INFORMATION PROVIDED:
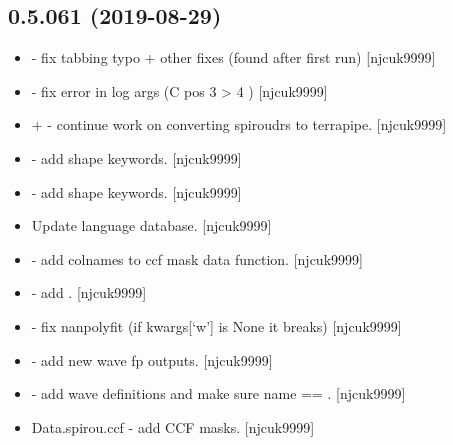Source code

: \documentclass[a4paper,10pt,english]{report}
\begin{document}
\subsection{0.5.061 (2019-08-29)}
\label{\detokenize{misc/changelog:id82}}\begin{itemize}
\item {} 
 - fix tabbing typo + other fixes (found after
first run) {[}njcuk9999{]}

\item {} 
 - fix error in log args (C  pos 3 \textendash{}\textgreater{} 4 )
{[}njcuk9999{]}

\item {} 
 +  - continue work on
converting spiroudrs to terrapipe. {[}njcuk9999{]}

\item {} 
 - add shape keywords. {[}njcuk9999{]}

\item {} 
 - add shape keywords. {[}njcuk9999{]}

\item {} 
Update language database. {[}njcuk9999{]}

\item {} 
 - add colnames to ccf mask data function. {[}njcuk9999{]}

\item {} 
 - add . {[}njcuk9999{]}

\item {} 
 - fix nanpolyfit (if kwargs{[}‘w’{]} is None it
breaks) {[}njcuk9999{]}

\item {} 
 - add new wave fp
outputs. {[}njcuk9999{]}

\item {} 
 - add wave definitions and
make sure name == . {[}njcuk9999{]}

\item {} 
Data.spirou.ccf - add CCF masks. {[}njcuk9999{]}


\end{itemize}
\end{document}
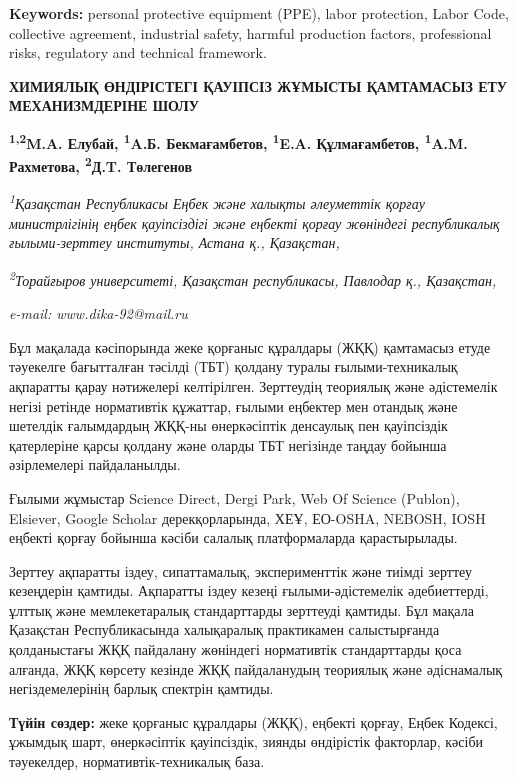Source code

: {\bfseries Keywords:} personal protective equipment (PPE), labor
protection, Labor Code, collective agreement, industrial safety, harmful
production factors, professional risks, regulatory and technical
framework.

\begin{articleheader}
{\bfseries ХИМИЯЛЫҚ ӨНДІРІСТЕГІ ҚАУІПСІЗ ЖҰМЫСТЫ ҚАМТАМАСЫЗ ЕТУ МЕХАНИЗМДЕРІНЕ ШОЛУ}

{\bfseries
\textsuperscript{1,2}M.A. Елубай,
\textsuperscript{1}A.Б. Бекмағамбетов,
\textsuperscript{1}E.A. Құлмағамбетов,
\textsuperscript{1}A.M. Рахметова,
\textsuperscript{2}Д.T. Төлегенов\textsuperscript{\envelope }}
\end{articleheader}

\begin{affiliation}
\emph{\textsuperscript{1}Қазақстан Республикасы Еңбек және халықты әлеуметтік қорғау министрлігінің еңбек қауіпсіздігі
және еңбекті қорғау жөніндегі республикалық ғылыми-зерттеу институты, Астана қ., Қазақстан,}

\emph{\textsuperscript{2}Торайғыров университеті, Қазақстан республикасы, Павлодар қ., Қазақстан,}

\emph{e-mail: www.dika-92@mail.ru}
\end{affiliation}

Бұл мақалада кәсіпорында жеке қорғаныс құралдары (ЖҚҚ) қамтамасыз етуде
тәуекелге бағытталған тәсілді (ТБТ) қолдану туралы ғылыми-техникалық
ақпаратты қарау нәтижелері келтірілген. Зерттеудің теориялық және
әдістемелік негізі ретінде нормативтік құжаттар, ғылыми еңбектер мен
отандық және шетелдік ғалымдардың ЖҚҚ-ны өнеркәсіптік денсаулық пен
қауіпсіздік қатерлеріне қарсы қолдану және оларды ТБТ негізінде таңдау
бойынша әзірлемелері пайдаланылды.

Ғылыми жұмыстар Science Direct, Dergi Park, Web Of Science (Publon),
Elsiever, Google Scholar дерекқорларында, ХЕҰ, ЕО-OSHA, NEBOSH, IOSH
еңбекті қорғау бойынша кәсіби салалық платформаларда қарастырылады.

Зерттеу ақпаратты іздеу, сипаттамалық, эксперименттік және тиімді
зерттеу кезеңдерін қамтиды. Ақпаратты іздеу кезеңі ғылыми-әдістемелік
әдебиеттерді, ұлттық және мемлекетаралық стандарттарды зерттеуді
қамтиды. Бұл мақала Қазақстан Республикасында халықаралық практикамен
салыстырғанда қолданыстағы ЖҚҚ пайдалану жөніндегі нормативтік
стандарттарды қоса алғанда, ЖҚҚ көрсету кезінде ЖҚҚ пайдаланудың
теориялық және әдіснамалық негіздемелерінің барлық спектрін қамтиды.

{\bfseries Түйін сөздер:} жеке қорғаныс құралдары (ЖҚҚ), еңбекті қорғау,
Еңбек Кодексі, ұжымдық шарт, өнеркәсіптік қауіпсіздік, зиянды өндірістік
факторлар, кәсіби тәуекелдер, нормативтік-техникалық база.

DIRECTIONS FOR THIS TASK: From the first line to the last, retype the data exactly, without images.

RESULT OF THE TASK:
Source code

: \documentclass[a4paper,10pt,english]{report}
\begin{document}
\subsection{0.5.061 (2019-08-29)}
\label{\detokenize{misc/changelog:id82}}\begin{itemize}
\item {} 
 - fix tabbing typo + other fixes (found after
first run) {[}njcuk9999{]}

\item {} 
 - fix error in log args (C  pos 3 \textendash{}\textgreater{} 4 )
{[}njcuk9999{]}

\item {} 
 +  - continue work on
converting spiroudrs to terrapipe. {[}njcuk9999{]}

\item {} 
 - add shape keywords. {[}njcuk9999{]}

\item {} 
 - add shape keywords. {[}njcuk9999{]}

\item {} 
Update language database. {[}njcuk9999{]}

\item {} 
 - add colnames to ccf mask data function. {[}njcuk9999{]}

\item {} 
 - add . {[}njcuk9999{]}

\item {} 
 - fix nanpolyfit (if kwargs{[}‘w’{]} is None it
breaks) {[}njcuk9999{]}

\item {} 
 - add new wave fp
outputs. {[}njcuk9999{]}

\item {} 
 - add wave definitions and
make sure name == . {[}njcuk9999{]}

\item {} 
Data.spirou.ccf - add CCF masks. {[}njcuk9999{]}


\end{itemize}
\end{document}
Source code

: {\bfseries Keywords:} personal protective equipment (PPE), labor
protection, Labor Code, collective agreement, industrial safety, harmful
production factors, professional risks, regulatory and technical
framework.

\begin{articleheader}
{\bfseries ХИМИЯЛЫҚ ӨНДІРІСТЕГІ ҚАУІПСІЗ ЖҰМЫСТЫ ҚАМТАМАСЫЗ ЕТУ МЕХАНИЗМДЕРІНЕ ШОЛУ}

{\bfseries
\textsuperscript{1,2}M.A. Елубай,
\textsuperscript{1}A.Б. Бекмағамбетов,
\textsuperscript{1}E.A. Құлмағамбетов,
\textsuperscript{1}A.M. Рахметова,
\textsuperscript{2}Д.T. Төлегенов\textsuperscript{\envelope }}
\end{articleheader}

\begin{affiliation}
\emph{\textsuperscript{1}Қазақстан Республикасы Еңбек және халықты әлеуметтік қорғау министрлігінің еңбек қауіпсіздігі
және еңбекті қорғау жөніндегі республикалық ғылыми-зерттеу институты, Астана қ., Қазақстан,}

\emph{\textsuperscript{2}Торайғыров университеті, Қазақстан республикасы, Павлодар қ., Қазақстан,}

\emph{e-mail: www.dika-92@mail.ru}
\end{affiliation}

Бұл мақалада кәсіпорында жеке қорғаныс құралдары (ЖҚҚ) қамтамасыз етуде
тәуекелге бағытталған тәсілді (ТБТ) қолдану туралы ғылыми-техникалық
ақпаратты қарау нәтижелері келтірілген. Зерттеудің теориялық және
әдістемелік негізі ретінде нормативтік құжаттар, ғылыми еңбектер мен
отандық және шетелдік ғалымдардың ЖҚҚ-ны өнеркәсіптік денсаулық пен
қауіпсіздік қатерлеріне қарсы қолдану және оларды ТБТ негізінде таңдау
бойынша әзірлемелері пайдаланылды.

Ғылыми жұмыстар Science Direct, Dergi Park, Web Of Science (Publon),
Elsiever, Google Scholar дерекқорларында, ХЕҰ, ЕО-OSHA, NEBOSH, IOSH
еңбекті қорғау бойынша кәсіби салалық платформаларда қарастырылады.

Зерттеу ақпаратты іздеу, сипаттамалық, эксперименттік және тиімді
зерттеу кезеңдерін қамтиды. Ақпаратты іздеу кезеңі ғылыми-әдістемелік
әдебиеттерді, ұлттық және мемлекетаралық стандарттарды зерттеуді
қамтиды. Бұл мақала Қазақстан Республикасында халықаралық практикамен
салыстырғанда қолданыстағы ЖҚҚ пайдалану жөніндегі нормативтік
стандарттарды қоса алғанда, ЖҚҚ көрсету кезінде ЖҚҚ пайдаланудың
теориялық және әдіснамалық негіздемелерінің барлық спектрін қамтиды.

{\bfseries Түйін сөздер:} жеке қорғаныс құралдары (ЖҚҚ), еңбекті қорғау,
Еңбек Кодексі, ұжымдық шарт, өнеркәсіптік қауіпсіздік, зиянды өндірістік
факторлар, кәсіби тәуекелдер, нормативтік-техникалық база.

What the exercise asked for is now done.